* WORK TO BE COMPLETED: Return the following from the records below: each line, word for word, starting with the line that contains "- 🌱 I'm a young" and going on through the line that contains "- 💻 I have expertise", with nothing outside that range.

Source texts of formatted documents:
□ □ □ □

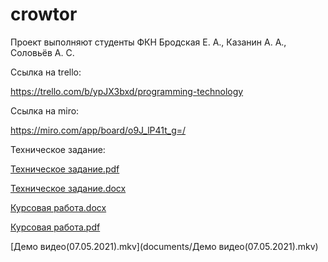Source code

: # crowtor
Проект выполняют студенты ФКН Бродская Е. А., Казанин А. А., Соловьёв А. С.

Ссылка на trello:

https://trello.com/b/ypJX3bxd/programming-technology

Ссылка на miro:

https://miro.com/app/board/o9J_lP41t_g=/

Техническое задание:

[Техническое задание.pdf](documents/Техническое%20задание.pdf)

[Техническое задание.docx](documents/Техническое%20задание.docx)

[Курсовая работа.docx](documents/Курсовая%20работа%20ТП.docx)

[Курсовая работа.pdf](documents/Курсовая%20работа%20ТП.pdf)

[Демо видео(07.05.2021).mkv](documents/Демо видео(07.05.2021).mkv)

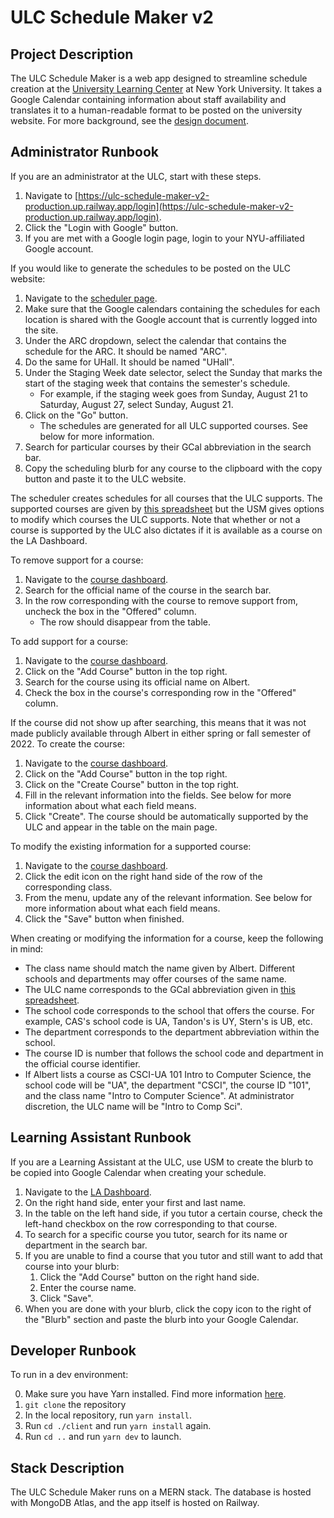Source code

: # ULC Schedule Maker v2

## Project Description

The ULC Schedule Maker is a web app designed to streamline schedule creation at the [University Learning Center](https://www.nyu.edu/students/academic-services/undergraduate-advisement/academic-resource-center/tutoring-and-learning.html) at New York University. It takes a Google Calendar containing information about staff availability and translates it to a human-readable format to be posted on the university website. For more background, see the [design document](https://docs.google.com/document/d/1bi2ZLGn0HfFEMszNzCsU4cFlJxKnIqvQ_unJqpelSVI/edit?usp=sharing).

## Administrator Runbook

If you are an administrator at the ULC, start with these steps.

1. Navigate to [https://ulc-schedule-maker-v2-production.up.railway.app/login](https://ulc-schedule-maker-v2-production.up.railway.app/login).
2. Click the "Login with Google" button.
3. If you are met with a Google login page, login to your NYU-affiliated Google account.

If you would like to generate the schedules to be posted on the ULC website:

1. Navigate to the [scheduler page](http://localhost:3000/scheduler).
2. Make sure that the Google calendars containing the schedules for each location is shared with the Google account that is currently logged into the site.
3. Under the ARC dropdown, select the calendar that contains the schedule for the ARC. It should be named "ARC".
4. Do the same for UHall. It should be named "UHall".
5. Under the Staging Week date selector, select the Sunday that marks the start of the staging week that contains the semester's schedule.
    * For example, if the staging week goes from Sunday, August 21 to Saturday, August 27, select Sunday, August 21.
6. Click on the "Go" button.
    * The schedules are generated for all ULC supported courses. See below for more information.
7. Search for particular courses by their GCal abbreviation in the search bar.
8. Copy the scheduling blurb for any course to the clipboard with the copy button and paste it to the ULC website.

The scheduler creates schedules for all courses that the ULC supports. The supported courses are given by [this spreadsheet](https://docs.google.com/spreadsheets/d/17Q-wLIOTDlD3ulZ5izbdfJqt170VjWw9opQluhq9khE/edit#gid=0) but the USM gives options to modify which courses the ULC supports. Note that whether or not a course is supported by the ULC also dictates if it is available as a course on the LA Dashboard.

To remove support for a course:

1. Navigate to the [course dashboard](http://localhost:3000/course-dashboard).
2. Search for the official name of the course in the search bar.
3. In the row corresponding with the course to remove support from, uncheck the box in the "Offered" column.
    * The row should disappear from the table.

To add support for a course:

1. Navigate to the [course dashboard](http://localhost:3000/course-dashboard).
2. Click on the "Add Course" button in the top right.
3. Search for the course using its official name on Albert.
4. Check the box in the course's corresponding row in the "Offered" column.

If the course did not show up after searching, this means that it was not made publicly available through Albert in either spring or fall semester of 2022. To create the course:

1. Navigate to the [course dashboard](http://localhost:3000/course-dashboard).
2. Click on the "Add Course" button in the top right.
3. Click on the "Create Course" button in the top right.
4. Fill in the relevant information into the fields. See below for more information about what each field means.
5. Click "Create". The course should be automatically supported by the ULC and appear in the table on the main page.

To modify the existing information for a supported course:

1. Navigate to the [course dashboard](http://localhost:3000/course-dashboard).
2. Click the edit icon on the right hand side of the row of the corresponding class.
3. From the menu, update any of the relevant information. See below for more information about what each field means.
4. Click the "Save" button when finished.

When creating or modifying the information for a course, keep the following in mind:

* The class name should match the name given by Albert. Different schools and departments may offer courses of the same name.
* The ULC name corresponds to the GCal abbreviation given in [this spreadsheet](https://docs.google.com/spreadsheets/d/17Q-wLIOTDlD3ulZ5izbdfJqt170VjWw9opQluhq9khE/edit#gid=0).
* The school code corresponds to the school that offers the course. For example, CAS's school code is UA, Tandon's is UY, Stern's is UB, etc.
* The department corresponds to the department abbreviation within the school.
* The course ID is number that follows the school code and department in the official course identifier.
* If Albert lists a course as CSCI-UA 101 Intro to Computer Science, the school code will be "UA", the department "CSCI", the course ID "101", and the class name "Intro to Computer Science". At administrator discretion, the ULC name will be "Intro to Comp Sci".

## Learning Assistant Runbook

If you are a Learning Assistant at the ULC, use USM to create the blurb to be copied into Google Calendar when creating your schedule.

1. Navigate to the [LA Dashboard](http://localhost:3000/la-dashboard).
2. On the right hand side, enter your first and last name.
3. In the table on the left hand side, if you tutor a certain course, check the left-hand checkbox on the row corresponding to that course.
4. To search for a specific course you tutor, search for its name or department in the search bar.
5. If you are unable to find a course that you tutor and still want to add that course into your blurb:
    1. Click the "Add Course" button on the right hand side.
    2. Enter the course name.
    3. Click "Save".
6. When you are done with your blurb, click the copy icon to the right of the "Blurb" section and paste the blurb into your Google Calendar.

## Developer Runbook

To run in a dev environment:

0. Make sure you have Yarn installed. Find more information [here](https://classic.yarnpkg.com/lang/en/docs/install/).
1. `git clone` the repository
2. In the local repository, run `yarn install`.
3. Run `cd ./client` and run `yarn install` again.
4. Run `cd ..` and run `yarn dev` to launch.

## Stack Description

The ULC Schedule Maker runs on a MERN stack. The database is hosted with MongoDB Atlas, and the app itself is hosted on Railway.
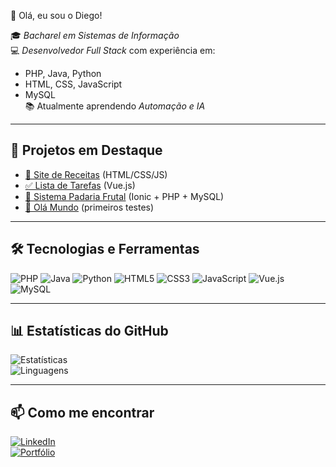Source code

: 👋 Olá, eu sou o Diego!

🎓 *Bacharel em Sistemas de Informação*  
💻 *Desenvolvedor Full Stack* com experiência em:  
- PHP, Java, Python  
- HTML, CSS, JavaScript  
- MySQL  
📚 Atualmente aprendendo *Automação e IA*  

---

## 🚀 Projetos em Destaque
- [🍲 Site de Receitas](https://github.com/Dieguinss/site-receitas) (HTML/CSS/JS)  
- [✅ Lista de Tarefas](https://github.com/Dieguinss/lista-de-tarefas) (Vue.js)  
- [🥖 Sistema Padaria Frutal](https://github.com/Dieguinss/PadariaFrutal) (Ionic + PHP + MySQL)  
- [👋 Olá Mundo](https://github.com/Dieguinss/ola-mundo) (primeiros testes)  

---

## 🛠️ Tecnologias e Ferramentas
![PHP](https://img.shields.io/badge/PHP-777BB4?style=for-the-badge&logo=php&logoColor=white)
![Java](https://img.shields.io/badge/Java-ED8B00?style=for-the-badge&logo=openjdk&logoColor=white)
![Python](https://img.shields.io/badge/Python-3776AB?style=for-the-badge&logo=python&logoColor=white)
![HTML5](https://img.shields.io/badge/HTML5-E34F26?style=for-the-badge&logo=html5&logoColor=white)
![CSS3](https://img.shields.io/badge/CSS3-1572B6?style=for-the-badge&logo=css3&logoColor=white)
![JavaScript](https://img.shields.io/badge/JavaScript-F7DF1E?style=for-the-badge&logo=javascript&logoColor=black)
![Vue.js](https://img.shields.io/badge/Vue.js-35495E?style=for-the-badge&logo=vue.js&logoColor=4FC08D)
![MySQL](https://img.shields.io/badge/MySQL-005C84?style=for-the-badge&logo=mysql&logoColor=white)

---

## 📊 Estatísticas do GitHub
![Estatísticas](https://github-readme-stats.vercel.app/api?username=Dieguinss&show_icons=true&theme=radical)  
![Linguagens](https://github-readme-stats.vercel.app/api/top-langs/?username=Dieguinss&layout=compact&theme=radical)

---

## 📫 Como me encontrar
[![LinkedIn](https://img.shields.io/badge/LinkedIn-0077B5?style=for-the-badge&logo=linkedin&logoColor=white)](https://www.linkedin.com/in/diego-de-souza-silva/)  
[![Portfólio](https://img.shields.io/badge/Portfólio-000000?style=for-the-badge&logo=github&logoColor=white)](https://github.com/Dieguinss)
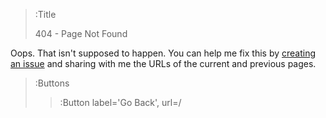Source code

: > :Title
>
> 404 - Page Not Found

Oops.  That isn't supposed to happen.  You can help me fix this by [creating an issue](https://github.com/bender2k14/tyson-williams-blog/issues/new) and sharing with me the URLs of the current and previous pages.

> :Buttons
> > :Button label='Go Back', url=/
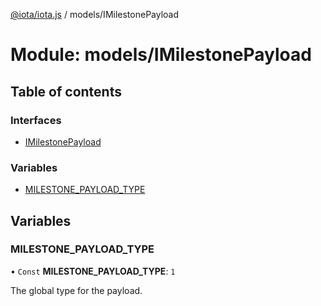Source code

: [@iota/iota.js](../README.md) / models/IMilestonePayload

# Module: models/IMilestonePayload

## Table of contents

### Interfaces

- [IMilestonePayload](../interfaces/models_imilestonepayload.imilestonepayload.md)

### Variables

- [MILESTONE\_PAYLOAD\_TYPE](models_imilestonepayload.md#milestone_payload_type)

## Variables

### MILESTONE\_PAYLOAD\_TYPE

• `Const` **MILESTONE\_PAYLOAD\_TYPE**: ``1``

The global type for the payload.
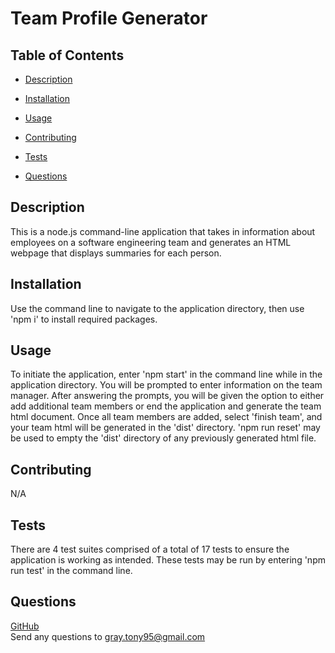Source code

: # Team Profile Generator

  

  ## Table of Contents

  - [Description](#description)
  - [Installation](#installation)
  - [Usage](#usage)
  
  - [Contributing](#contributing)
  - [Tests](#tests)
  - [Questions](#questions)
  ## Description

  This is a node.js command-line application that takes in information about employees on a software engineering team and generates an HTML webpage that displays summaries for each person.
  ## Installation

  Use the command line to navigate to the application directory, then use 'npm i' to install required packages.
  ## Usage

  To initiate the application, enter 'npm start' in the command line while in the application directory. You will be prompted to enter information on the team manager. After answering the prompts, you will be given the option to either add additional team members or end the application and generate the team html document. Once all team members are added, select 'finish team', and your team html will be generated in the 'dist' directory. 'npm run reset' may be used to empty the 'dist' directory of any previously generated html file.
  
  ## Contributing

  N/A
  ## Tests

  There are 4 test suites comprised of a total of 17 tests to ensure the application is working as intended. These tests may be run by entering 'npm run test' in the command line.
  ## Questions

  [GitHub](https://github.com/TGray95) <br>
  Send any questions to gray.tony95@gmail.com
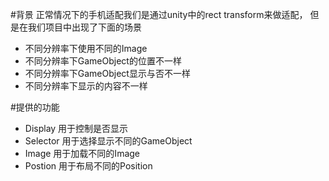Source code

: #背景
正常情况下的手机适配我们是通过unity中的rect transform来做适配，
但是在我们项目中出现了下面的场景
  * 不同分辨率下使用不同的Image
  * 不同分辨率下GameObject的位置不一样
  * 不同分辨率下GameObject显示与否不一样
  * 不同分辨率下显示的内容不一样
  
#提供的功能

 * Display 用于控制是否显示
 * Selector 用于选择显示不同的GameObject
 * Image 用于加载不同的Image
 * Postion 用于布局不同的Position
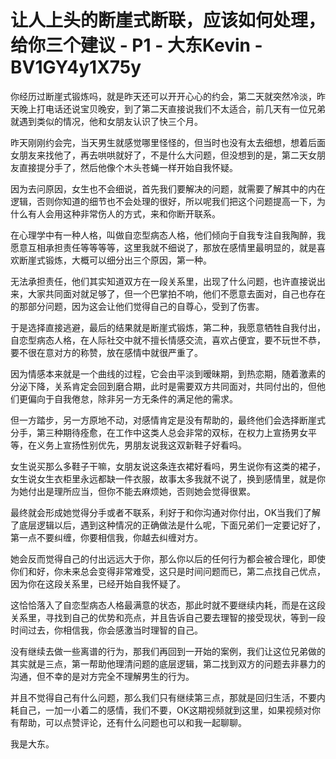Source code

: # 让人上头的断崖式断联，应该如何处理，给你三个建议 - P1 - 大东Kevin - BV1GY4y1X75y

你经历过断崖式锻炼吗，就是昨天还可以开开心心的约会，第二天就突然冷淡，昨天晚上打电话还说宝贝晚安，到了第二天直接说我们不太适合，前几天有一位兄弟就遇到类似的情况，他和女朋友认识了快三个月。

昨天刚刚约会完，当天男生就感觉哪里怪怪的，但当时也没有太去细想，想着后面女朋友来找他了，再去哄哄就好了，不是什么大问题，但没想到的是，第二天女朋友直接提分手了，然后他像个木头苍蝇一样开始自我怀疑。

因为去问原因，女生也不会细说，首先我们要解决的问题，就需要了解其中的内在逻辑，否则你知道的细节也不会处理的很好，所以呢我们把这个问题提高一下，为什么有人会用这种非常伤人的方式，来和你断开联系。

在心理学中有一种人格，叫做自恋型病态人格，他们倾向于自我专注自我陶醉，我愿意互相承担责任等等等等，这里我就不细说了，那放在感情里最明显的，就是喜欢断崖式锻炼，大概可以细分出三个原因，第一种。

无法承担责任，他们其实知道双方在一段关系里，出现了什么问题，也许直接说出来，大家共同面对就足够了，但一个巴掌拍不响，他们不愿意去面对，自己也存在的那部分问题，因为这会让他们觉得自己的自尊心，受到了伤害。

于是选择直接逃避，最后的结果就是断崖式锻炼，第二种，我愿意牺牲自我付出，自恋型病态人格，在人际社交中就不擅长情感交流，喜欢占便宜，要不玩世不恭，要不很在意对方的称赞，放在感情中就很严重了。

因为情感本来就是一个曲线的过程，它会由平淡到暧昧期，到热恋期，随着激素的分泌下降，关系肯定会回到磨合期，此时是需要双方共同面对，共同付出的，但他们更偏向于自我倦怠，除非另一方无条件的满足他的需求。

但一方踏步，另一方原地不动，对感情肯定是没有帮助的，最终他们会选择断崖式分手，第三种期待痊愈，在工作中这类人总会非常的双标，在权力上宣扬男女平等，在义务上宣扬性别优先，男朋友说我这双新鞋子好看吗。

女生说买那么多鞋子干嘛，女朋友说这条连衣裙好看吗，男生说你有这类的裙子，女生说女生衣柜里永远都缺一件衣服，故事太多我就不说了，换到感情里，就是你为她付出是理所应当，但你不能去麻烦她，否则她会觉得很累。

最终就会形成她觉得分手或者不联系，利好于和你沟通对你付出，OK当我们了解了底层逻辑以后，遇到这种情况的正确做法是什么呢，下面兄弟们一定要记好了，第一点不要纠缠，你要相信我，你越去纠缠对方。

她会反而觉得自己的付出远远大于你，那么你以后的任何行为都会被合理化，即使你们和好，你未来总会变得非常难受，这只是时间问题而已，第二点找自己优点，因为你在这段关系里，已经开始自我怀疑了。

这恰恰落入了自恋型病态人格最满意的状态，那此时就不要继续内耗，而是在这段关系里，寻找到自己的优势和亮点，并且告诉自己要去理智的接受现状，等到一段时间过去，你相信我，你会感激当时理智的自己。

没有继续去做一些离谱的行为，那我们再回到一开始的案例，我们让这位兄弟做的其实就是三点，第一帮助他理清问题的底层逻辑，第二找到双方的问题去非暴力的沟通，但不幸的是对方完全不理解男生的行为。

并且不觉得自己有什么问题，那么我们只有继续第三点，那就是回归生活，不要内耗自己，一加一小着二的感情，我们不要，OK这期视频就到这里，如果视频对你有帮助，可以点赞评论，还有什么问题也可以和我一起聊聊。

我是大东。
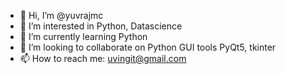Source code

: - 👋 Hi, I’m @yuvrajmc
- 👀 I’m interested in Python, Datascience
- 🌱 I’m currently learning Python
- 💞️ I’m looking to collaborate on Python GUI tools PyQt5, tkinter
- 📫 How to reach me: uvingit@gmail.com

<!---
yuvrajmc/yuvrajmc is a ✨ special ✨ repository because its `README.md` (this file) appears on your GitHub profile.
You can click the Preview link to take a look at your changes.
--->
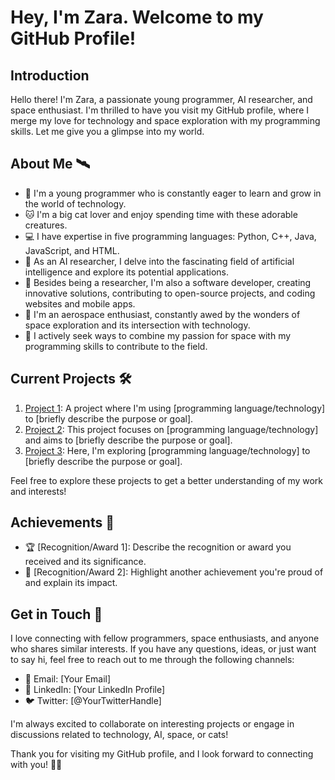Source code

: # Hey, I'm Zara. Welcome to my GitHub Profile!


## Introduction

Hello there! I'm Zara, a passionate young programmer, AI researcher, and space enthusiast. I'm thrilled to have you visit my GitHub profile, where I merge my love for technology and space exploration with my programming skills. Let me give you a glimpse into my world.

## About Me 🛰

- 🌱 I'm a young programmer who is constantly eager to learn and grow in the world of technology.
- 🐱 I'm a big cat lover and enjoy spending time with these adorable creatures.
- 💻 I have expertise in five programming languages: Python, C++, Java, JavaScript, and HTML.
- 🤖 As an AI researcher, I delve into the fascinating field of artificial intelligence and explore its potential applications.
- 💾 Besides being a researcher, I'm also a software developer, creating innovative solutions, contributing to open-source projects, and coding websites and mobile apps.
- 🚀 I'm an aerospace enthusiast, constantly awed by the wonders of space exploration and its intersection with technology.
- 🔭 I actively seek ways to combine my passion for space with my programming skills to contribute to the field.

## Current Projects 🛠

1. [Project 1](https://github.com/username/project1): A project where I'm using [programming language/technology] to [briefly describe the purpose or goal].
2. [Project 2](https://github.com/username/project2): This project focuses on [programming language/technology] and aims to [briefly describe the purpose or goal].
3. [Project 3](https://github.com/username/project3): Here, I'm exploring [programming language/technology] to [briefly describe the purpose or goal].

Feel free to explore these projects to get a better understanding of my work and interests!

## Achievements 🏅

- 🏆 [Recognition/Award 1]: Describe the recognition or award you received and its significance.
- 🥇 [Recognition/Award 2]: Highlight another achievement you're proud of and explain its impact.

## Get in Touch 👾 

I love connecting with fellow programmers, space enthusiasts, and anyone who shares similar interests. If you have any questions, ideas, or just want to say hi, feel free to reach out to me through the following channels:

- 📧 Email: [Your Email]
- 💼 LinkedIn: [Your LinkedIn Profile]
- 🐦 Twitter: [@YourTwitterHandle]

I'm always excited to collaborate on interesting projects or engage in discussions related to technology, AI, space, or cats!

Thank you for visiting my GitHub profile, and I look forward to connecting with you! 🚀🐾

<!---
zarac0des/zarac0des is a ✨ special ✨ repository because its `README.md` (this file) appears on your GitHub profile.
You can click the Preview link to take a look at your changes.
--->
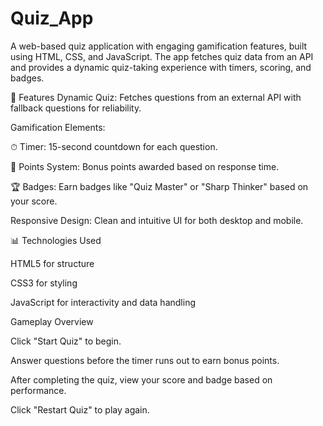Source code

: # Quiz_App
A web-based quiz application with engaging gamification features, built using HTML, CSS, and JavaScript. The app fetches quiz data from an API and provides a dynamic quiz-taking experience with timers, scoring, and badges.

🚀 Features
Dynamic Quiz: Fetches questions from an external API with fallback questions for reliability.

Gamification Elements:

⏱ Timer: 15-second countdown for each question.

🎯 Points System: Bonus points awarded based on response time.

🏆 Badges: Earn badges like "Quiz Master" or "Sharp Thinker" based on your score.

Responsive Design: Clean and intuitive UI for both desktop and mobile.


📊 Technologies Used

HTML5 for structure

CSS3 for styling

JavaScript for interactivity and data handling


Gameplay Overview

Click "Start Quiz" to begin.

Answer questions before the timer runs out to earn bonus points.

After completing the quiz, view your score and badge based on performance.

Click "Restart Quiz" to play again.
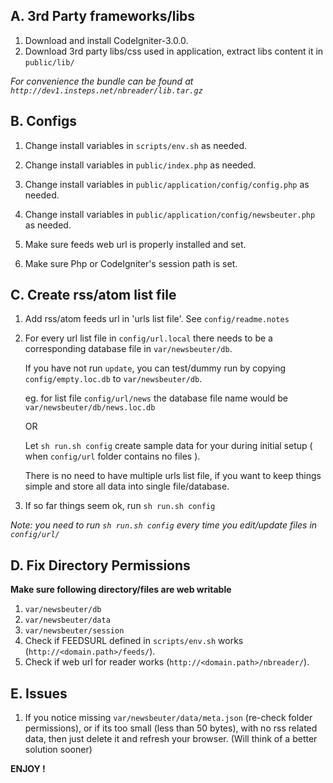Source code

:  

## A. 3rd Party frameworks/libs

1. Download and install CodeIgniter-3.0.0.
2. Download 3rd party libs/css used in application,
   extract libs content it in `public/lib/`

_For convenience the bundle can be found at `http://dev1.insteps.net/nbreader/lib.tar.gz`_

## B. Configs

1. Change install variables in `scripts/env.sh` as needed.

2. Change install variables in `public/index.php` as needed.

3. Change install variables in
   `public/application/config/config.php` as needed.

4. Change install variables in
   `public/application/config/newsbeuter.php` as needed.

5. Make sure feeds web url is properly installed and set.

6. Make sure Php or CodeIgniter's session path is set.

## C. Create rss/atom list file

1. Add rss/atom feeds url in 'urls list file'.
   See `config/readme.notes`

2. For every url list file in `config/url.local`
   there needs to be a corresponding database file
   in `var/newsbeuter/db`.

   If you have not run `update`, you can test/dummy run by
   copying `config/empty.loc.db` to `var/newsbeuter/db`.

   eg. for list file `config/url/news` the database file
   name would be `var/newsbeuter/db/news.loc.db`

   OR

   Let `sh run.sh config` create sample data for your during
   initial setup ( when `config/url` folder contains no files ).

   There is no need to have multiple urls list file,
   if you want to keep things simple and store all 
   data into single file/database.

3. If so far things seem ok, run `sh run.sh config`

_Note: you need to run `sh run.sh config` every time you edit/update files in `config/url/`_


## D. Fix Directory Permissions

**Make sure following directory/files are web writable**

1. `var/newsbeuter/db`
2. `var/newsbeuter/data`
3. `var/newsbeuter/session`
4. Check if FEEDSURL defined in `scripts/env.sh` works (`http://<domain.path>/feeds/`).
5. Check if web url for reader works (`http://<domain.path>/nbreader/`).

## E. Issues

1. If you notice missing `var/newsbeuter/data/meta.json` (re-check folder permissions),
   or if its too small (less than 50 bytes), with no rss related data,
   then just delete it and refresh your browser.
   (Will think of a better solution sooner)



**ENJOY !**



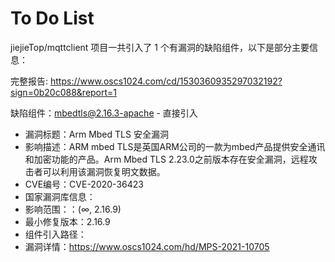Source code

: # To Do List


jiejieTop/mqttclient 项目一共引入了 1 个有漏洞的缺陷组件，以下是部分主要信息：

完整报告: https://www.oscs1024.com/cd/1530360935297032192?sign=0b20c088&report=1

缺陷组件：mbedtls@2.16.3-apache - 直接引入

- 漏洞标题：Arm Mbed TLS 安全漏洞
- 影响描述：ARM mbed TLS是英国ARM公司的一款为mbed产品提供安全通讯和加密功能的产品。Arm Mbed TLS 2.23.0之前版本存在安全漏洞，远程攻击者可以利用该漏洞恢复明文数据。
- CVE编号：CVE-2020-36423
- 国家漏洞库信息：
- 影响范围：：(∞, 2.16.9)
- 最小修复版本：2.16.9
- 组件引入路径：
- 漏洞详情：https://www.oscs1024.com/hd/MPS-2021-10705

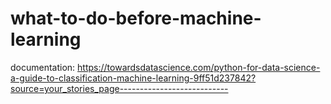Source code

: # what-to-do-before-machine-learning

documentation:
https://towardsdatascience.com/python-for-data-science-a-guide-to-classification-machine-learning-9ff51d237842?source=your_stories_page---------------------------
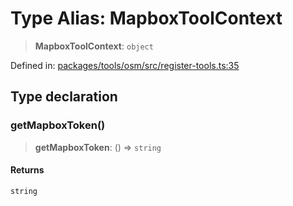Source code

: # Type Alias: MapboxToolContext

> **MapboxToolContext**: `object`

Defined in: [packages/tools/osm/src/register-tools.ts:35](https://github.com/GeoDaCenter/openassistant/blob/bf312b357cb340f1f76fa8b62441fb39bcbce0ce/packages/tools/osm/src/register-tools.ts#L35)

## Type declaration

### getMapboxToken()

> **getMapboxToken**: () => `string`

#### Returns

`string`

□ □ □ □

* ANSWER SECTION:
- 🌱 I'm a young programmer who is constantly eager to learn and grow in the world of technology.
- 🐱 I'm a big cat lover and enjoy spending time with these adorable creatures.
- 💻 I have expertise in five programming languages: Python, C++, Java, JavaScript, and HTML.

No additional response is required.